En la medida en que la obra construida tiene que interpretarse, describirse o criticarse, hace falta traducir el lenguaje arquitectónico a palabras, y éstas se rigen por los estilos literarios del momento. Son las obras más celebradas o polémicas las que crean vocabulario y lo difunden, pero eso no significa que las obras desapercibidas carezcan de conexión con corrientes ideológicas. Simplemente, su contenido ideológico es implícito y requiere más esfuerzo de análisis aflorarlo. Recordando un adagio común, podría decirse que la falta de política, o de palabras, es una forma específica de lenguaje y de política. El influyente crítico de arquitectura Charles Jencks, editor de Architecture today, ha resaltado el carácter pluralista y tecnológico del mundo actual. La pervivencia y coetaneidad de estilos arquitectónicos diferentes dificultan la tarea de identificación y clasificación de tendencias, pero Jencks acepta el desafío de dar nombre, singularizar y datar las corrientes principales, estableciendo su conexión con los movimientos ideológicos. Distingue en el siglo XX las épocas del modernismo (años veinte a años sesenta), el tardo-modernismo y el postmodernismo.

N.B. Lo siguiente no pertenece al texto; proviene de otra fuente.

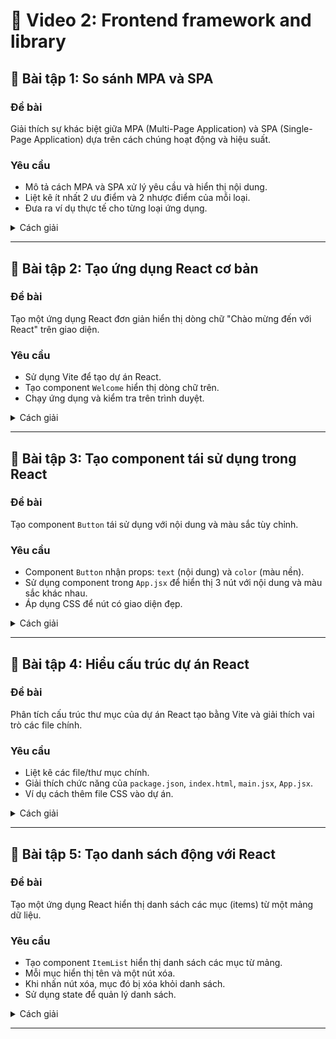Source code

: # 📘 Video 2: Frontend framework and library

## 📝 Bài tập 1: So sánh MPA và SPA

### Đề bài

Giải thích sự khác biệt giữa MPA (Multi-Page Application) và SPA (Single-Page Application) dựa trên cách chúng hoạt động và hiệu suất.

### Yêu cầu

- Mô tả cách MPA và SPA xử lý yêu cầu và hiển thị nội dung.
- Liệt kê ít nhất 2 ưu điểm và 2 nhược điểm của mỗi loại.
- Đưa ra ví dụ thực tế cho từng loại ứng dụng.

<details>
<summary>Cách giải</summary>

1. **Cách hoạt động**:
   - **MPA**: Mỗi lần chuyển trang, trình duyệt gửi yêu cầu đến server, server trả về file HTML mới cùng các tài nguyên (CSS, JS), tải lại toàn bộ trang.
   - **SPA**: Tải một trang HTML duy nhất ban đầu, các thay đổi nội dung được xử lý bằng JavaScript trên trình duyệt, sử dụng dữ liệu (thường là JSON) để cập nhật giao diện.
2. **Ưu và nhược điểm**:
   - **MPA**:
     - **Ưu điểm**: Dễ phát triển cho website đơn giản; tốt cho SEO vì mỗi trang có nội dung riêng.
     - **Nhược điểm**: Tốc độ tải chậm do tải lại toàn bộ trang; trải nghiệm người dùng kém mượt mà.
   - **SPA**:
     - **Ưu điểm**: Tốc độ phản hồi nhanh, trải nghiệm mượt; giảm tải server vì chỉ gửi dữ liệu cần thiết.
     - **Nhược điểm**: Phức tạp hơn khi phát triển; SEO cần tối ưu thêm.
3. **Ví dụ**:
   - MPA: Trang tin tức như Vietnam Express.
   - SPA: Ứng dụng như Gmail hoặc Trello.

### Đáp án

- **MPA**: Mỗi yêu cầu trả về một trang HTML mới, tải lại toàn bộ tài nguyên. Ví dụ: Vietnam Express. **Ưu điểm**: Dễ phát triển, tốt cho SEO. **Nhược điểm**: Tốc độ chậm, trải nghiệm kém mượt.
- **SPA**: Tải một trang HTML ban đầu, dùng JavaScript để cập nhật nội dung. Ví dụ: Gmail. **Ưu điểm**: Nhanh, mượt mà. **Nhược điểm**: Phức tạp, SEO cần tối ưu.
</details>

---

## 📝 Bài tập 2: Tạo ứng dụng React cơ bản

### Đề bài

Tạo một ứng dụng React đơn giản hiển thị dòng chữ "Chào mừng đến với React" trên giao diện.

### Yêu cầu

- Sử dụng Vite để tạo dự án React.
- Tạo component `Welcome` hiển thị dòng chữ trên.
- Chạy ứng dụng và kiểm tra trên trình duyệt.

<details>
<summary>Cách giải</summary>

1. **Khởi tạo dự án**:
   - Cài Node.js và npm.
   - Chạy lệnh: `npm create vite@latest my-react-app -- --template react`.
   - Di chuyển vào thư mục: `cd my-react-app` và cài dependencies: `npm install`.
2. **Tạo component Welcome**:
   - Tạo file `Welcome.jsx` trong thư mục `src`.
   - Viết mã JSX để hiển thị dòng chữ.
3. **Sử dụng component**:
   - Sửa file `App.jsx` để import và render `Welcome`.
4. **Chạy ứng dụng**:
   - Chạy: `npm run dev` và kiểm tra tại `http://localhost:5173`.

### Đáp án

Tạo file `src/Welcome.jsx`:

```jsx
function Welcome() {
  return <h1>Chào mừng đến với React</h1>;
}
export default Welcome;
```

Sửa file `src/App.jsx`:

```jsx
import Welcome from "./Welcome";

function App() {
  return (
    <div>
      <Welcome />
    </div>
  );
}
export default App;
```

Chạy `npm run dev`, truy cập `http://localhost:5173` để thấy dòng chữ "Chào mừng đến với React".

</details>

---

## 📝 Bài tập 3: Tạo component tái sử dụng trong React

### Đề bài

Tạo component `Button` tái sử dụng với nội dung và màu sắc tùy chỉnh.

### Yêu cầu

- Component `Button` nhận props: `text` (nội dung) và `color` (màu nền).
- Sử dụng component trong `App.jsx` để hiển thị 3 nút với nội dung và màu sắc khác nhau.
- Áp dụng CSS để nút có giao diện đẹp.

<details>
<summary>Cách giải</summary>

1. **Tạo component Button**:
   - Tạo file `Button.jsx` trong thư mục `src`.
   - Dùng props `text` và `color`, áp dụng style inline hoặc CSS.
2. **Sử dụng trong App**:
   - Trong `App.jsx`, import và render 3 lần `Button` với props khác nhau.
3. **Thêm CSS**:
   - Tạo file `Button.css` hoặc dùng inline style để định dạng.

### Đáp án

Tạo file `src/Button.jsx`:

```jsx
import "./Button.css";

function Button({ text, color }) {
  return (
    <button style={{ backgroundColor: color }} className="custom-button">
      {text}
    </button>
  );
}
export default Button;
```

Tạo file `src/Button.css`:

```css
.custom-button {
  padding: 10px 20px;
  margin: 5px;
  border: none;
  border-radius: 5px;
  color: white;
  font-size: 16px;
  cursor: pointer;
}
```

Sửa file `src/App.jsx`:

```jsx
import Button from "./Button";

function App() {
  return (
    <div>
      <Button text="Nút Xanh" color="blue" />
      <Button text="Nút Đỏ" color="red" />
      <Button text="Nút Xám" color="gray" />
    </div>
  );
}
export default App;
```

Chạy `npm run dev` để xem 3 nút với màu sắc và nội dung khác nhau.

</details>

---

## 📝 Bài tập 4: Hiểu cấu trúc dự án React

### Đề bài

Phân tích cấu trúc thư mục của dự án React tạo bằng Vite và giải thích vai trò các file chính.

### Yêu cầu

- Liệt kê các file/thư mục chính.
- Giải thích chức năng của `package.json`, `index.html`, `main.jsx`, `App.jsx`.
- Ví dụ cách thêm file CSS vào dự án.

<details>
<summary>Cách giải</summary>

1. **Cấu trúc thư mục**:
   - Dự án React với Vite có thư mục `src`, `public`, và các file như `package.json`, `vite.config.js`, `index.html`.
2. **Chức năng file**:
   - `package.json`: Quản lý dependencies và scripts.
   - `index.html`: File HTML gốc, chứa `<div id="root">`.
   - `main.jsx`: Khởi tạo ứng dụng, render `App` vào `#root`.
   - `App.jsx`: Component chính, chứa giao diện và logic.
3. **Thêm CSS**:
   - Tạo file CSS trong `src` và import vào component.

### Đáp án

- **Cấu trúc thư mục**:
  ```
  my-react-app/
  ├── node_modules/
  ├── public/
  ├── src/
  │   ├── App.jsx
  │   ├── main.jsx
  │   ├── index.css
  ├── index.html
  ├── package.json
  ├── vite.config.js
  ```
- **Chức năng file**:
  - `package.json`: Chứa thông tin dự án, dependencies, scripts như `npm run dev`.
  - `index.html`: File HTML chính, chứa `<div id="root">`.
  - `main.jsx`: Khởi tạo ứng dụng, render `App` vào `#root`.
  - `App.jsx`: Component chính, chứa giao diện và logic.
- **Ví dụ thêm CSS**:
  Tạo file `src/styles.css`:

  ```css
  body {
    background-color: #f0f0f0;
  }
  ```

  Import vào `main.jsx`:

  ```jsx
  import "./index.css";
  import "./styles.css";
  import { createRoot } from "react-dom/client";
  import App from "./App";

  const root = createRoot(document.getElementById("root"));
  root.render(<App />);
  ```

</details>

---

## 📝 Bài tập 5: Tạo danh sách động với React

### Đề bài

Tạo một ứng dụng React hiển thị danh sách các mục (items) từ một mảng dữ liệu.

### Yêu cầu

- Tạo component `ItemList` hiển thị danh sách các mục từ mảng.
- Mỗi mục hiển thị tên và một nút xóa.
- Khi nhấn nút xóa, mục đó bị xóa khỏi danh sách.
- Sử dụng state để quản lý danh sách.

<details>
<summary>Cách giải</summary>

1. **Tạo component ItemList**:
   - Tạo file `ItemList.jsx` trong thư mục `src`.
   - Sử dụng hook `useState` để quản lý mảng dữ liệu.
   - Dùng hàm `map` để render danh sách, mỗi mục có nút xóa.
2. **Xử lý xóa mục**:
   - Thêm hàm xóa sử dụng `filter` để loại bỏ mục dựa trên index hoặc id.
3. **Sử dụng trong App**:
   - Import và render `ItemList` trong `App.jsx`.

### Đáp án

Tạo file `src/ItemList.jsx`:

```jsx
import { useState } from "react";

function ItemList() {
  const [items, setItems] = useState(["Mục 1", "Mục 2", "Mục 3"]);

  const removeItem = (index) => {
    setItems(items.filter((_, i) => i !== index));
  };

  return (
    <div>
      <h2>Danh sách mục</h2>
      <ul>
        {items.map((item, index) => (
          <li key={index}>
            {item}
            <button onClick={() => removeItem(index)}>Xóa</button>
          </li>
        ))}
      </ul>
    </div>
  );
}
export default ItemList;
```

Sửa file `src/App.jsx`:

```jsx
import ItemList from "./ItemList";

function App() {
  return (
    <div>
      <ItemList />
    </div>
  );
}
export default App;
```

Chạy `npm run dev` để xem danh sách, nhấn nút "Xóa" để xóa từng mục.

</details>

---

El tardo-modernismo trajo el revival de los años veinte, la stick-tech y la retórica de las corporaciones. Sus espacios han sido, sobre todo, expresiones de agnosticismo. Junto a estas innovaciones se mantuvo lo que Jencks denomina «el blanco e ideal pabellón de la vida privada».
Con el postmodernismo se produce la huida del historicismo hacia el eclecticismo radical, la ornamentación distorsionada para lograr la recreación del sentido comunitario a través de signos vernáculos. Metáfora y metafísica se confunden en el espacio postmoderno, que intenta dotar a las ciudades recién levantadas de la memoria edificada de la que carecen. Los signos vernáculos son gestos breves, ad hoc, superpuestos a signos de otras memorias que buscan el efecto de la elisión y la sorpresa.
A partir de 1980, la arquitectura de vanguardia se sumerge en un nuevo expresionismo, monumental y de alto impacto sobre el paisaje urbano, que utiliza un vocabulario abstracto. Son proyectos extraordinariamente costosos que requieren grandes dispendios económicos y sólo están al alcance de las corporaciones.
Sobre ellos se libran batallas comerciales y de imagen, constituyendo el campo de ensayo y demostración de las altas tecnologías. Para Jenks, un edificio como el Banco de Hong Kong, de Norman Foster, que en su momento fue el más caro del mundo, es una apuesta para representar la fuerza, la solidez, la estabilidad y la imagen de la compañía bancaria en los próximos cincuenta años. La distribución espacial interna de este edificio se inspiró en la catedral de Wells, en Inglaterra, y guarda alguna similitud con la proporción interior de sus naves.